The nilgai, or “blue bull” in Hindi, is a species of antelope native to northern India. Traditionally classified as cattle, nilgai are therefore considered sacred animals in Hindu culture, making it a grievous sin to kill them or eat their flesh. Despite this, some two hundred blue bulls have been killed just in the past several days, authorized by Prakash Javadekar, India’s Minister for the Environment and a spokesperson for the Hindu nationalist Bharatiya Janata Party.
Naturally preyed upon by tigers, lions, and leopards, nilgai populations have multiplied due to the eradication of most large carnivores in India, while human irrigation has allowed them to expand their range into formerly inhospitable desert. This has recently put them into conflict with farmers in the Indian state of Bihar, who have demanded government action to prevent the blue bulls from eating their crops. In May 2015, Bihar’s State Board of Wild Life decided to classify nilgai as “vermin,” leading up to this week’s decision by the Environment Ministry to approve culling of blue bulls by paid hunters.
Blue bulls are not the only animals at risk of culling. The Environment Ministry has also granted permission to kill wild pigs in Bihar, and Rhesus macaques in Himachal Pradesh. Maneka Gandhi, Union Minister for Women and Child Development and an influential spokesperson for animal rights, condemns Prakash Javadekar’s “lust for killing animals” and alleges that he has also allowed slaughter of peacocks in Goa and elephants in West Bengal.
Other politicians and activists have also criticized the killings. “We never recommend animals to be killed,” says Vinod Ranjan, Additional Director General of Forests. “The entire gamut of issues linked to declaration of wild animals as vermin… ought to have been discussed by the National Board of Wildlife,” says Praveen Bhargav, a conservation activist and former board member. “However, the full NBWL has not met in two years.”
FIAPO, the Federation of Indian Animal Protection Organizations, has drafted a letter of protest to the Environment Ministry, which you can sign here.
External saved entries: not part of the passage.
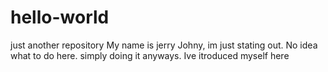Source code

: # hello-world
just another repository
My name is jerry Johny, im just stating out. No idea what to do here. simply doing it anyways.
Ive itroduced myself here
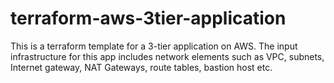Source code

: # terraform-aws-3tier-application
This is a terraform template for a 3-tier application on AWS. The input infrastructure for this app includes network elements such as VPC, subnets, Internet gateway, NAT Gateways, route tables, bastion host etc.
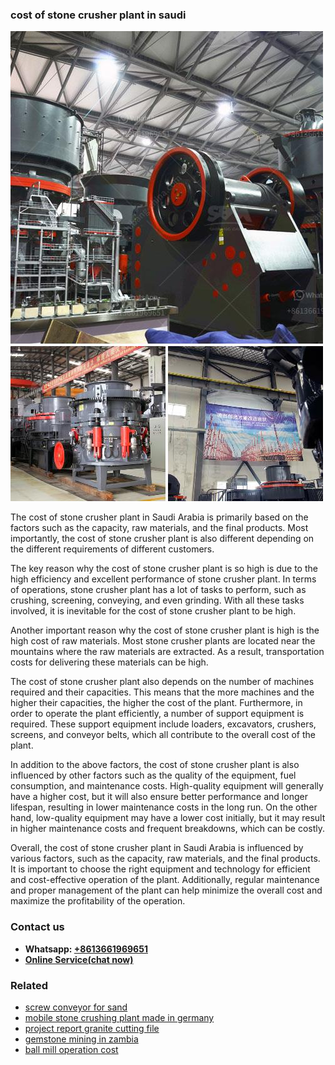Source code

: <h3>cost of stone crusher plant in saudi</h3><img src='1708499382.jpg' alt=''><p>The cost of stone crusher plant in Saudi Arabia is primarily based on the factors such as the capacity, raw materials, and the final products. Most importantly, the cost of stone crusher plant is also different depending on the different requirements of different customers.</p><p>The key reason why the cost of stone crusher plant is so high is due to the high efficiency and excellent performance of stone crusher plant. In terms of operations, stone crusher plant has a lot of tasks to perform, such as crushing, screening, conveying, and even grinding. With all these tasks involved, it is inevitable for the cost of stone crusher plant to be high.</p><p>Another important reason why the cost of stone crusher plant is high is the high cost of raw materials. Most stone crusher plants are located near the mountains where the raw materials are extracted. As a result, transportation costs for delivering these materials can be high.</p><p>The cost of stone crusher plant also depends on the number of machines required and their capacities. This means that the more machines and the higher their capacities, the higher the cost of the plant. Furthermore, in order to operate the plant efficiently, a number of support equipment is required. These support equipment include loaders, excavators, crushers, screens, and conveyor belts, which all contribute to the overall cost of the plant.</p><p>In addition to the above factors, the cost of stone crusher plant is also influenced by other factors such as the quality of the equipment, fuel consumption, and maintenance costs. High-quality equipment will generally have a higher cost, but it will also ensure better performance and longer lifespan, resulting in lower maintenance costs in the long run. On the other hand, low-quality equipment may have a lower cost initially, but it may result in higher maintenance costs and frequent breakdowns, which can be costly.</p><p>Overall, the cost of stone crusher plant in Saudi Arabia is influenced by various factors, such as the capacity, raw materials, and the final products. It is important to choose the right equipment and technology for efficient and cost-effective operation of the plant. Additionally, regular maintenance and proper management of the plant can help minimize the overall cost and maximize the profitability of the operation.</p><h3>Contact us</h3><ul><li><strong>Whatsapp:&nbsp;<a href="https://wa.me/8613661969651">+8613661969651</a></strong></li><li><a href="https://swt.shibang-china.com/?git&amp;zhl&amp;cost of stone crusher plant in saudi"><strong>Online Service(chat now)</strong></a></li></ul><h3>Related</h3><ul><li><a href='screw conveyor for sand.md'>screw conveyor for sand</a></li><li><a href='mobile stone crushing plant made in germany.md'>mobile stone crushing plant made in germany</a></li><li><a href='project report granite cutting file.md'>project report granite cutting file</a></li><li><a href='gemstone mining in zambia.md'>gemstone mining in zambia</a></li><li><a href='ball mill operation cost.md'>ball mill operation cost</a></li></ul>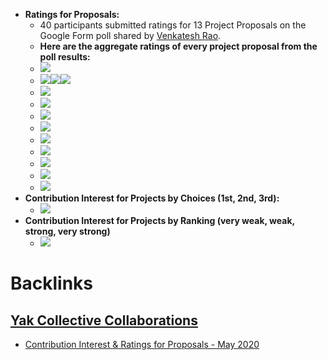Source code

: - **Ratings for Proposals:** 
    - 40 participants submitted ratings for 13 Project Proposals on the Google Form poll shared by [Venkatesh Rao](<Venkatesh Rao.md>). 
    - **Here are the aggregate ratings of every project proposal from the poll results:** 
    - ![](https://lh6.googleusercontent.com/DNHlA1vh8fyTyJSu_VtJtXMsUv0CmrR9avYZxX5MrShYiZPslE0jAlwiT4Sa0wlYa5e6qJLRLp7c3dBJm1HVZnQkH5XOgoZsyo98_YyiDCkQSAgJjIFIKcL3HCrx3gMFGOg5gSo)
    - ![](https://lh5.googleusercontent.com/8dFGz7IJI9O0vCo201ngcGLH5sgBOKZkqkk2Rw45MKn-zBVivjY0A12yHnLPSgpYiOutAAViXmVR6Q2TU9xd_cxgbZFbY8UAnSShD5jUbBwTAcMjy7d3Ro4ih56D8T8ytwq1ctY)![](https://lh6.googleusercontent.com/a7ShcE9zJCmb_iHrQcO4MTvJJX8b0KZS_h0nuzPerIUmD316Sl_WoRZ2Kw_ZxjJdWyOtpBhEeq_6Nu_hLLm8szkFAhC9fBXy9v7SHn428HxmoY8l_hTzeOj2ZwfNT2F4SvTF-BE)![](https://lh6.googleusercontent.com/uYu6jOuHGWoNcRT_9tlqUaupEzZw-cva2E5CsI5LaP40fS-PU6g8O3X5Bv6BscN4EqSb4v8kZLlrb_6cT7OeyB-udnMMnaWiXbc_NhBtjRsQqIWVQRfBD_o8pjTl_Kj-Jx5lJbo)
    - ![](https://lh6.googleusercontent.com/xoHM-VAkA-vHrxMEwgu0UJnzF31pZEryGhfZt168ygXA-rNLa2xwtSOBNxSPE_8SaomLhUgrsjFcW04fG6_FcHfKUbVAiR64kJzdBxJkly95bL9IhHryClvgfbhlceF6wQkuQwA)
    - ![](https://lh3.googleusercontent.com/yn3N4piRlbJk71yLUS2GA2DEfPUvVSUORGyLSXJt6pyDqsx3-8lYDmKcRLDtemFprs2Ot9HkRDD7nBAlarI2kQm5Hs6Cy2-KbiXj9JK9pl5gcj1r8inHEUW9M-1qWXeXioZok0o)
    - ![](https://lh6.googleusercontent.com/_tecOSsz2EXGjqTYMdKrDmYmyafsBU2Rx3rR69Xlh6hsjwvJ_psT4sESJ1IM2KGkhTXjC1jiNOfzIwflDcSAd8Qpn9NbITDcUFxVwDNulaTtBOwv46SS9RoCT4A9wifnkp7oxRs)
    - ![](https://lh3.googleusercontent.com/z0DBaEHrw9JndekMV600kb48p8_5k1_t-RItt2czg2Wgn61owzPpzqfzHKRvHRv-EY840iya3HJJ09rvSLCsWV96rFywDVJSyUd07ZxCtIo6Pgov0c3YbZfbBTkFFxllRdpLou0)
    - ![](https://lh3.googleusercontent.com/xQUpZ0tczlSqL8w1zgHXop_tmSYcaAMLbAAiGhT1o-L72TgmMpuQwdBFdzQ6gArUpaH6CtcMLcUmmm1ZuRFogz5qPwhpO6vdJjwvPCogmK5GkR5cmFR1lJjjh6wakZ0CD0W8s1M)
    - ![](https://lh3.googleusercontent.com/qZw7rl2uvPQ7wG2RktXWi2L0bEZPdmJH9I5lg7YglSF6bb4IiWAyZbNZRqWbrVrevxj0-VqmRjhsdQJ3emOxVXDIcY4v4xREruQWtPb2dpRW-zkg8t2MKKwskgzUlDgCzXSjmL0)
    - ![](https://lh3.googleusercontent.com/_YxSkhaJ-forPGq0hb8NwoFUcPC-2xXoE6KWcTVIx3XUahYfS05ji0uSPm_HfdCPp7KKcA8Zai6zMktSUa_jy5O1fGzRio2XGye7FUN4v05jvqcjIIbsGQnG6xM-llb69nrtfmw)
    - ![](https://lh4.googleusercontent.com/dxFHU-6nhi3HmPZXMn9ZYGMPGegjh8ggoV1noqtkyy8RdOSRuTqP8L8sL8VTsxnVQkQ2KdjllrljxTfKMUvNUen1mBNu400EG70tCp9P59y9sR150x0RpkI8MFHam82AnQI_7uY)
    - ![](https://lh4.googleusercontent.com/nZxKmKSMDtDwcH0iSq03-dy5zZ1No3wquaptBr_JKfzQZtPe7ghX_ZlVWgd9FOq1xvjyMIwjmSjBPTwo9MUFX2tbpAoYOVajy7qaxd8QMA4TTCVazGhjYDG076DbrV2xmoM3C_M)
- **Contribution Interest for Projects by Choices (1st, 2nd, 3rd):**
    - ![](https://firebasestorage.googleapis.com/v0/b/firescript-577a2.appspot.com/o/imgs%2Fapp%2FArtOfGig%2FydCI7JtN-Q.png?alt=media&token=3b961553-7443-427d-883b-805c05575803)
- **Contribution Interest for Projects by Ranking (very weak, weak, strong, very strong)**
    - ![](https://firebasestorage.googleapis.com/v0/b/firescript-577a2.appspot.com/o/imgs%2Fapp%2FArtOfGig%2FQrC9CcYVx7.png?alt=media&token=0e679c3d-b5a1-4252-a5f5-58107a962502)

# Backlinks
## [Yak Collective Collaborations](<Yak Collective Collaborations.md>)
- [Contribution Interest & Ratings for Proposals - May 2020](<Contribution Interest & Ratings for Proposals - May 2020.md>)


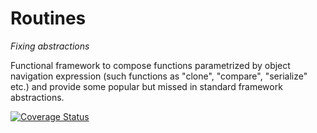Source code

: # Routines
*Fixing abstractions*

Functional framework to compose functions parametrized by object navigation expression (such functions as "clone", "compare", "serialize" etc.) and 
provide some popular but missed in standard framework abstractions.


[![Coverage Status](https://s3.amazonaws.com/assets.coveralls.io/badges/coveralls_78.svg)](https://coveralls.io/github/rpokrovskij/Vse?branch=)
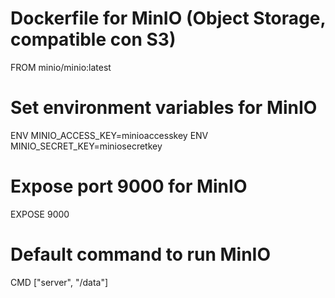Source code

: # Dockerfile for MinIO (Object Storage, compatible con S3)
FROM minio/minio:latest

# Set environment variables for MinIO
ENV MINIO_ACCESS_KEY=minioaccesskey
ENV MINIO_SECRET_KEY=miniosecretkey

# Expose port 9000 for MinIO
EXPOSE 9000

# Default command to run MinIO
CMD ["server", "/data"]
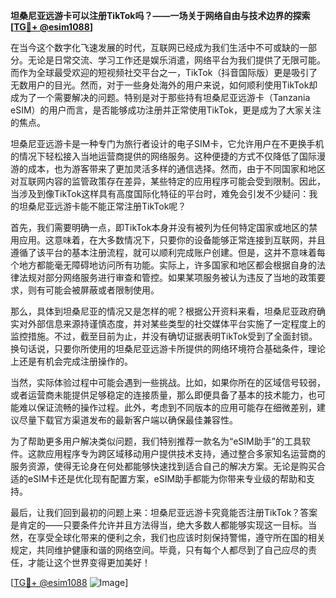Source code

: **坦桑尼亚远游卡可以注册TikTok吗？——一场关于网络自由与技术边界的探索[[TG💪+ @esim1088](https://t.me/s/esim1088)]**

在当今这个数字化飞速发展的时代，互联网已经成为我们生活中不可或缺的一部分。无论是日常交流、学习工作还是娱乐消遣，网络平台为我们提供了无限可能。而作为全球最受欢迎的短视频社交平台之一，TikTok（抖音国际版）更是吸引了无数用户的目光。然而，对于一些身处海外的用户来说，如何顺利使用TikTok却成为了一个需要解决的问题。特别是对于那些持有坦桑尼亚远游卡（Tanzania eSIM）的用户而言，是否能够成功注册并正常使用TikTok，更是成为了大家关注的焦点。

坦桑尼亚远游卡是一种专门为旅行者设计的电子SIM卡，它允许用户在不更换手机的情况下轻松接入当地运营商提供的网络服务。这种便捷的方式不仅降低了国际漫游的成本，也为游客带来了更加灵活多样的通信选择。然而，由于不同国家和地区对互联网内容的监管政策存在差异，某些特定的应用程序可能会受到限制。因此，当涉及到像TikTok这样具有高度国际化特征的平台时，难免会引发不少疑问：我的坦桑尼亚远游卡能不能正常注册TikTok呢？

首先，我们需要明确一点，即TikTok本身并没有被列为任何特定国家或地区的禁用应用。这意味着，在大多数情况下，只要你的设备能够正常连接到互联网，并且遵循了该平台的基本注册流程，就可以顺利完成账户创建。但是，这并不意味着每个地方都能毫无障碍地访问所有功能。实际上，许多国家和地区都会根据自身的法律法规对部分网络服务进行审查和管控。如果某项服务被认为违反了当地的政策要求，则有可能会被屏蔽或者限制使用。

那么，具体到坦桑尼亚的情况又是怎样的呢？根据公开资料来看，坦桑尼亚政府确实对外部信息来源持谨慎态度，并对某些类型的社交媒体平台实施了一定程度上的监控措施。不过，截至目前为止，并没有确切证据表明TikTok受到了全面封锁。换句话说，只要你所使用的坦桑尼亚远游卡所提供的网络环境符合基础条件，理论上还是有机会完成注册操作的。

当然，实际体验过程中可能会遇到一些挑战。比如，如果你所在的区域信号较弱，或者运营商未能提供足够稳定的连接质量，那么即便具备了基本的技术能力，也可能难以保证流畅的操作过程。此外，考虑到不同版本的应用可能存在细微差别，建议尽量下载官方渠道发布的最新客户端以确保最佳兼容性。

为了帮助更多用户解决类似问题，我们特别推荐一款名为“eSIM助手”的工具软件。这款应用程序专为跨区域移动用户提供技术支持，通过整合多家知名运营商的服务资源，使得无论身在何处都能够快速找到适合自己的解决方案。无论是购买合适的eSIM卡还是优化现有配置方案，eSIM助手都能为你带来专业级的帮助和支持。

最后，让我们回到最初的问题上来：坦桑尼亚远游卡究竟能否注册TikTok？答案是肯定的——只要条件允许并且方法得当，绝大多数人都能够实现这一目标。当然，在享受全球化带来的便利之余，我们也应该时刻保持警惕，遵守所在国的相关规定，共同维护健康和谐的网络空间。毕竟，只有每个人都尽到了自己应尽的责任，才能让这个世界变得更加美好！

[[TG💪+ @esim1088](https://t.me/s/esim1088) ![Image](https://i.postimg.cc/4NQfJmqS/Snipaste-2025-05-13-00-14-12.png)]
Animal activist and historian Dr. Nanditha Krishna has called for a tweet storm to protest the cullings of nilgai and other wild animals across India:
“The large-scale slaughter has begun in Bihar. Please storm tweets to @PMOIndia, @narendramodi and @PrakashJavdekar. We need help to stop this horror. Please tell your governments to object. Tell travel agents to cancel India bookings. … Please tweet to @PMOIndia and @narendramodi asking him to SACK Prakash Javdekar. Javdekar has written to all the states asking them which animals they would like to declare as vermin and cull. He is terrible. He has a lust for blood.”